[Rendered images with source text]
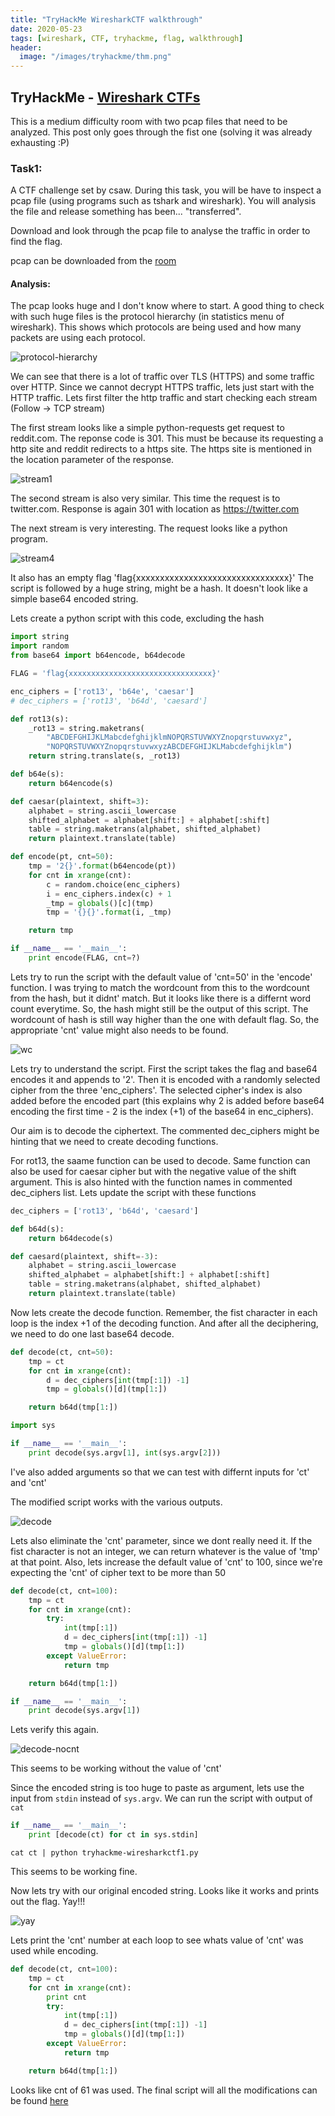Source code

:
 ```yaml
---
title: "TryHackMe WiresharkCTF walkthrough"
date: 2020-05-23
tags: [wireshark, CTF, tryhackme, flag, walkthrough]
header:
  image: "/images/tryhackme/thm.png"
---
```


## TryHackMe - [Wireshark CTFs](https://tryhackme.com/room/wirectf)

This is a medium difficulty room with two pcap files that need to be analyzed. This post only goes through the fist one (solving it was already exhausting :P)

### Task1: 

A CTF challenge set by csaw. During this task, you will be have to inspect a pcap file (using programs such as tshark and wireshark). You will analysis the file and release something has been... "transferred".

Download and look through the pcap file to analyse the traffic in order to find the flag.

pcap can be downloaded from the [room](https://tryhackme.com/room/wirectf)

#### Analysis:

The pcap looks huge and I don't know where to start. A good thing to check with such huge files is the protocol hierarchy (in statistics menu of wireshark). This shows which protocols are being used and how many packets are using each protocol.

![protocol-hierarchy]({{site.url}}{{site.baseurl}}/images/tryhackme/wiresharkctf1/protocol-hierarchy.png)

We can see that there is a lot of traffic over TLS (HTTPS) and some traffic over HTTP. Since we cannot decrypt HTTPS traffic, lets just start with the HTTP traffic.
Lets first filter the http traffic and start checking each stream (Follow -> TCP stream)

The first stream looks like a simple python-requests get request to reddit.com. The reponse code is 301. This must be because its requesting a http site and reddit redirects to a https site. The https site is mentioned in the location parameter of the response.

![stream1]({{site.url}}{{site.baseurl}}/images/tryhackme/wiresharkctf1/stream1.png)

The second stream is also very similar. This time the request is to twitter.com. Response is again 301 with location as https://twitter.com

The next stream is very interesting. The request looks like a python program.

![stream4]({{site.url}}{{site.baseurl}}/images/tryhackme/wiresharkctf1/stream4.png)

It also has an empty flag 'flag{xxxxxxxxxxxxxxxxxxxxxxxxxxxxxxxx}'
The script is followed by a huge string, might be a hash. It doesn't look like a simple base64 encoded string.

Lets create a python script with this code, excluding the hash

```python
import string
import random
from base64 import b64encode, b64decode

FLAG = 'flag{xxxxxxxxxxxxxxxxxxxxxxxxxxxxxxxx}'

enc_ciphers = ['rot13', 'b64e', 'caesar']
# dec_ciphers = ['rot13', 'b64d', 'caesard']

def rot13(s):
	_rot13 = string.maketrans( 
    	"ABCDEFGHIJKLMabcdefghijklmNOPQRSTUVWXYZnopqrstuvwxyz", 
    	"NOPQRSTUVWXYZnopqrstuvwxyzABCDEFGHIJKLMabcdefghijklm")
	return string.translate(s, _rot13)

def b64e(s):
	return b64encode(s)

def caesar(plaintext, shift=3):
    alphabet = string.ascii_lowercase
    shifted_alphabet = alphabet[shift:] + alphabet[:shift]
    table = string.maketrans(alphabet, shifted_alphabet)
    return plaintext.translate(table)

def encode(pt, cnt=50):
	tmp = '2{}'.format(b64encode(pt))
	for cnt in xrange(cnt):
		c = random.choice(enc_ciphers)
		i = enc_ciphers.index(c) + 1
		_tmp = globals()[c](tmp)
		tmp = '{}{}'.format(i, _tmp)

	return tmp

if __name__ == '__main__':
	print encode(FLAG, cnt=?)
```

Lets try to run the script with the default value of 'cnt=50' in the 'encode' function. I was trying to match the wordcount from this to the wordcount from the hash, but it didnt' match.
But it looks like there is a differnt word count everytime. So, the hash might still be the output of this script. The wordcount of hash is still way higher than the one with default flag. So, the appropriate 'cnt' value might also needs to be found.

![wc]({{site.url}}{{site.baseurl}}/images/tryhackme/wiresharkctf1/wc.png)

Lets try to understand the script. First the script takes the flag and base64 encodes it and appends to '2'. Then it is encoded with a randomly selected cipher from the three 'enc_ciphers'. The selected cipher's index is also added before the encoded part (this explains why 2 is added before base64 encoding the first time - 2 is the index (+1) of the base64 in enc_ciphers).

Our aim is to decode the ciphertext. The commented dec_ciphers might be hinting that we need to create decoding functions.

For rot13, the saame function can be used to decode. Same function can also be used for caesar cipher but with the negative value of the shift argument. This is also hinted with the function names in commented dec_ciphers list. Lets update the script with these functions

```python
dec_ciphers = ['rot13', 'b64d', 'caesard']

def b64d(s):
	return b64decode(s)

def caesard(plaintext, shift=-3):
    alphabet = string.ascii_lowercase
    shifted_alphabet = alphabet[shift:] + alphabet[:shift]
    table = string.maketrans(alphabet, shifted_alphabet)
    return plaintext.translate(table)
```

Now lets create the decode function. Remember, the fist character in each loop is the index +1 of the decoding function. And after all the deciphering, we need to do one last base64 decode.

```python
def decode(ct, cnt=50):
	tmp = ct
	for cnt in xrange(cnt):
		d = dec_ciphers[int(tmp[:1]) -1]
		tmp = globals()[d](tmp[1:])

	return b64d(tmp[1:])

import sys

if __name__ == '__main__':
	print decode(sys.argv[1], int(sys.argv[2]))
```

I've also added arguments so that we can test with differnt inputs for 'ct' and 'cnt'

The modified script works with the various outputs.

![decode]({{site.url}}{{site.baseurl}}/images/tryhackme/wiresharkctf1/decode.png)

Lets also eliminate the 'cnt' parameter, since we dont really need it. If the fist character is not an integer, we can return whatever is the value of 'tmp' at that point. Also, lets increase the default value of 'cnt' to 100, since we're expecting the 'cnt' of cipher text to be more than 50

```python
def decode(ct, cnt=100):
	tmp = ct
	for cnt in xrange(cnt):
		try:
			int(tmp[:1])
			d = dec_ciphers[int(tmp[:1]) -1]
			tmp = globals()[d](tmp[1:])
		except ValueError:
			return tmp

	return b64d(tmp[1:])

if __name__ == '__main__':
	print decode(sys.argv[1])
```

Lets verify this again.

![decode-nocnt]({{site.url}}{{site.baseurl}}/images/tryhackme/wiresharkctf1/decode-nocnt.png)

This seems to be working without the value of 'cnt'

Since the encoded string is too huge to paste as argument, lets use the input from `stdin` instead of `sys.argv`. We can run the script with output of `cat`

```python
if __name__ == '__main__':
	print [decode(ct) for ct in sys.stdin]
```

`cat ct | python tryhackme-wiresharkctf1.py`

This seems to be working fine. 

Now lets try with our original encoded string. Looks like it works and prints out the flag. Yay!!!

![yay]({{site.url}}{{site.baseurl}}/images/tryhackme/wiresharkctf1/yay.png)

Lets print the 'cnt' number at each loop to see whats value of 'cnt' was used while encoding.

```python
def decode(ct, cnt=100):
	tmp = ct
	for cnt in xrange(cnt):
		print cnt
		try:
			int(tmp[:1])
			d = dec_ciphers[int(tmp[:1]) -1]
			tmp = globals()[d](tmp[1:])
		except ValueError:
			return tmp

	return b64d(tmp[1:])
```

Looks like cnt of 61 was used.
The final script will all the modifications can be found [here]({{site.url}}{{site.baseurl}}/misc/tryhackme-wiresharkctf1.py)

**Work order**. Please return the lines above exactly, with the pictures omitted.

**Exercise result**.
Source code

:
 ```yaml
---
title: "TryHackMe WiresharkCTF walkthrough"
date: 2020-05-23
tags: [wireshark, CTF, tryhackme, flag, walkthrough]
header:
  image: "/images/tryhackme/thm.png"
---
```


## TryHackMe - [Wireshark CTFs](https://tryhackme.com/room/wirectf)

This is a medium difficulty room with two pcap files that need to be analyzed. This post only goes through the fist one (solving it was already exhausting :P)

### Task1: 

A CTF challenge set by csaw. During this task, you will be have to inspect a pcap file (using programs such as tshark and wireshark). You will analysis the file and release something has been... "transferred".

Download and look through the pcap file to analyse the traffic in order to find the flag.

pcap can be downloaded from the [room](https://tryhackme.com/room/wirectf)

#### Analysis:

The pcap looks huge and I don't know where to start. A good thing to check with such huge files is the protocol hierarchy (in statistics menu of wireshark). This shows which protocols are being used and how many packets are using each protocol.

![protocol-hierarchy]({{site.url}}{{site.baseurl}}/images/tryhackme/wiresharkctf1/protocol-hierarchy.png)

We can see that there is a lot of traffic over TLS (HTTPS) and some traffic over HTTP. Since we cannot decrypt HTTPS traffic, lets just start with the HTTP traffic.
Lets first filter the http traffic and start checking each stream (Follow -> TCP stream)

The first stream looks like a simple python-requests get request to reddit.com. The reponse code is 301. This must be because its requesting a http site and reddit redirects to a https site. The https site is mentioned in the location parameter of the response.

![stream1]({{site.url}}{{site.baseurl}}/images/tryhackme/wiresharkctf1/stream1.png)

The second stream is also very similar. This time the request is to twitter.com. Response is again 301 with location as https://twitter.com

The next stream is very interesting. The request looks like a python program.

![stream4]({{site.url}}{{site.baseurl}}/images/tryhackme/wiresharkctf1/stream4.png)

It also has an empty flag 'flag{xxxxxxxxxxxxxxxxxxxxxxxxxxxxxxxx}'
The script is followed by a huge string, might be a hash. It doesn't look like a simple base64 encoded string.

Lets create a python script with this code, excluding the hash

```python
import string
import random
from base64 import b64encode, b64decode

FLAG = 'flag{xxxxxxxxxxxxxxxxxxxxxxxxxxxxxxxx}'

enc_ciphers = ['rot13', 'b64e', 'caesar']
# dec_ciphers = ['rot13', 'b64d', 'caesard']

def rot13(s):
	_rot13 = string.maketrans( 
    	"ABCDEFGHIJKLMabcdefghijklmNOPQRSTUVWXYZnopqrstuvwxyz", 
    	"NOPQRSTUVWXYZnopqrstuvwxyzABCDEFGHIJKLMabcdefghijklm")
	return string.translate(s, _rot13)

def b64e(s):
	return b64encode(s)

def caesar(plaintext, shift=3):
    alphabet = string.ascii_lowercase
    shifted_alphabet = alphabet[shift:] + alphabet[:shift]
    table = string.maketrans(alphabet, shifted_alphabet)
    return plaintext.translate(table)

def encode(pt, cnt=50):
	tmp = '2{}'.format(b64encode(pt))
	for cnt in xrange(cnt):
		c = random.choice(enc_ciphers)
		i = enc_ciphers.index(c) + 1
		_tmp = globals()[c](tmp)
		tmp = '{}{}'.format(i, _tmp)

	return tmp

if __name__ == '__main__':
	print encode(FLAG, cnt=?)
```

Lets try to run the script with the default value of 'cnt=50' in the 'encode' function. I was trying to match the wordcount from this to the wordcount from the hash, but it didnt' match.
But it looks like there is a differnt word count everytime. So, the hash might still be the output of this script. The wordcount of hash is still way higher than the one with default flag. So, the appropriate 'cnt' value might also needs to be found.

![wc]({{site.url}}{{site.baseurl}}/images/tryhackme/wiresharkctf1/wc.png)

Lets try to understand the script. First the script takes the flag and base64 encodes it and appends to '2'. Then it is encoded with a randomly selected cipher from the three 'enc_ciphers'. The selected cipher's index is also added before the encoded part (this explains why 2 is added before base64 encoding the first time - 2 is the index (+1) of the base64 in enc_ciphers).

Our aim is to decode the ciphertext. The commented dec_ciphers might be hinting that we need to create decoding functions.

For rot13, the saame function can be used to decode. Same function can also be used for caesar cipher but with the negative value of the shift argument. This is also hinted with the function names in commented dec_ciphers list. Lets update the script with these functions

```python
dec_ciphers = ['rot13', 'b64d', 'caesard']

def b64d(s):
	return b64decode(s)

def caesard(plaintext, shift=-3):
    alphabet = string.ascii_lowercase
    shifted_alphabet = alphabet[shift:] + alphabet[:shift]
    table = string.maketrans(alphabet, shifted_alphabet)
    return plaintext.translate(table)
```

Now lets create the decode function. Remember, the fist character in each loop is the index +1 of the decoding function. And after all the deciphering, we need to do one last base64 decode.

```python
def decode(ct, cnt=50):
	tmp = ct
	for cnt in xrange(cnt):
		d = dec_ciphers[int(tmp[:1]) -1]
		tmp = globals()[d](tmp[1:])

	return b64d(tmp[1:])

import sys

if __name__ == '__main__':
	print decode(sys.argv[1], int(sys.argv[2]))
```

I've also added arguments so that we can test with differnt inputs for 'ct' and 'cnt'

The modified script works with the various outputs.

![decode]({{site.url}}{{site.baseurl}}/images/tryhackme/wiresharkctf1/decode.png)

Lets also eliminate the 'cnt' parameter, since we dont really need it. If the fist character is not an integer, we can return whatever is the value of 'tmp' at that point. Also, lets increase the default value of 'cnt' to 100, since we're expecting the 'cnt' of cipher text to be more than 50

```python
def decode(ct, cnt=100):
	tmp = ct
	for cnt in xrange(cnt):
		try:
			int(tmp[:1])
			d = dec_ciphers[int(tmp[:1]) -1]
			tmp = globals()[d](tmp[1:])
		except ValueError:
			return tmp

	return b64d(tmp[1:])

if __name__ == '__main__':
	print decode(sys.argv[1])
```

Lets verify this again.

![decode-nocnt]({{site.url}}{{site.baseurl}}/images/tryhackme/wiresharkctf1/decode-nocnt.png)

This seems to be working without the value of 'cnt'

Since the encoded string is too huge to paste as argument, lets use the input from `stdin` instead of `sys.argv`. We can run the script with output of `cat`

```python
if __name__ == '__main__':
	print [decode(ct) for ct in sys.stdin]
```

`cat ct | python tryhackme-wiresharkctf1.py`

This seems to be working fine. 

Now lets try with our original encoded string. Looks like it works and prints out the flag. Yay!!!

![yay]({{site.url}}{{site.baseurl}}/images/tryhackme/wiresharkctf1/yay.png)

Lets print the 'cnt' number at each loop to see whats value of 'cnt' was used while encoding.

```python
def decode(ct, cnt=100):
	tmp = ct
	for cnt in xrange(cnt):
		print cnt
		try:
			int(tmp[:1])
			d = dec_ciphers[int(tmp[:1]) -1]
			tmp = globals()[d](tmp[1:])
		except ValueError:
			return tmp

	return b64d(tmp[1:])
```

Looks like cnt of 61 was used.
The final script will all the modifications can be found [here]({{site.url}}{{site.baseurl}}/misc/tryhackme-wiresharkctf1.py)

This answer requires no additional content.